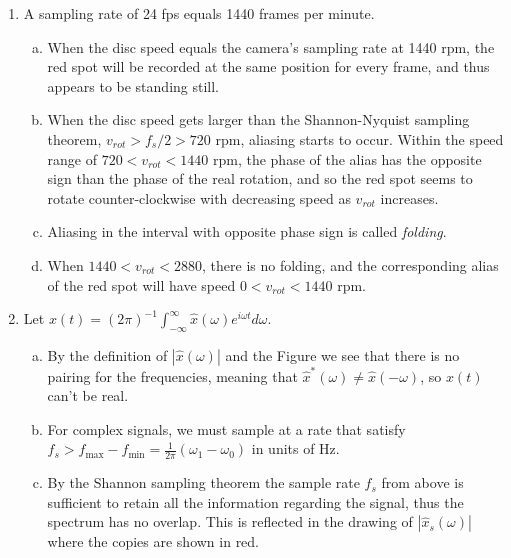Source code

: \begin{enumerate}
  \item A sampling rate of 24 fps equals 1440 frames per minute.
        \begin{enumerate}[a)]
          \item When the disc speed equals the camera's sampling rate at 1440 rpm, the red spot will be 
                recorded at the same position for every frame, and thus appears to be standing still.
          \item When the disc speed gets larger than the Shannon-Nyquist sampling theorem, 
                $v_{rot} > f_s / 2 > 720$ rpm, aliasing starts to occur. Within the speed range of 
                $720 < v_{rot} < 1440$ rpm, the phase of the alias has the opposite sign than the phase 
                of the real rotation, and so the red spot seems to rotate counter-clockwise with 
                decreasing speed as $v_{rot}$ increases.
          \item Aliasing in the interval with opposite phase sign is called \emph{folding}.
          \item When $1440 < v_{rot} < 2880$, there is no folding, and the corresponding alias of 
          the red spot will have speed $0 < v_{rot} < 1440$ rpm.
        \end{enumerate}

  \item Let $x(t)=(2\pi)^{-1}\int_{-\infty}^{\infty}\hat{x}(\omega)e^{i\omega t}d\omega$.

        \begin{enumerate}[a)]
          \item By the definition of $|\hat{x}(\omega)|$ and the Figure we see that there is no pairing for 
                the frequencies, meaning that $\hat{x}^{*}(\omega)\neq \hat{x}(-\omega)$, so $x(t)$ can't be real.

          \item For complex signals, we must sample at a rate that satisfy 
                $f_{s}>f_{\text{max}}-f_{\text{min}}=\frac{1}{2\pi}(\omega_{1}-\omega_{0})$ in units of Hz.

          \item By the Shannon sampling theorem the sample rate $f_{s}$ from above is sufficient to 
                retain all the information regarding the signal,
                thus the spectrum has no overlap. This is reflected in the drawing of $|\hat{x}_{s}(\omega)|$ 
                where the copies are shown in red.


\end{enumerate}
\end{enumerate}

══════════

## [What the task asks]
Word for word, restate the line with "is sufficient to" and all remaining lines of the material, stopping only at the final line.

## [Result of the task]
          \item By the Shannon sampling theorem the sample rate $f_{s}$ from above is sufficient to 
                retain all the information regarding the signal,
                thus the spectrum has no overlap. This is reflected in the drawing of $|\hat{x}_{s}(\omega)|$ 
                where the copies are shown in red.


\end{enumerate}
\end{enumerate}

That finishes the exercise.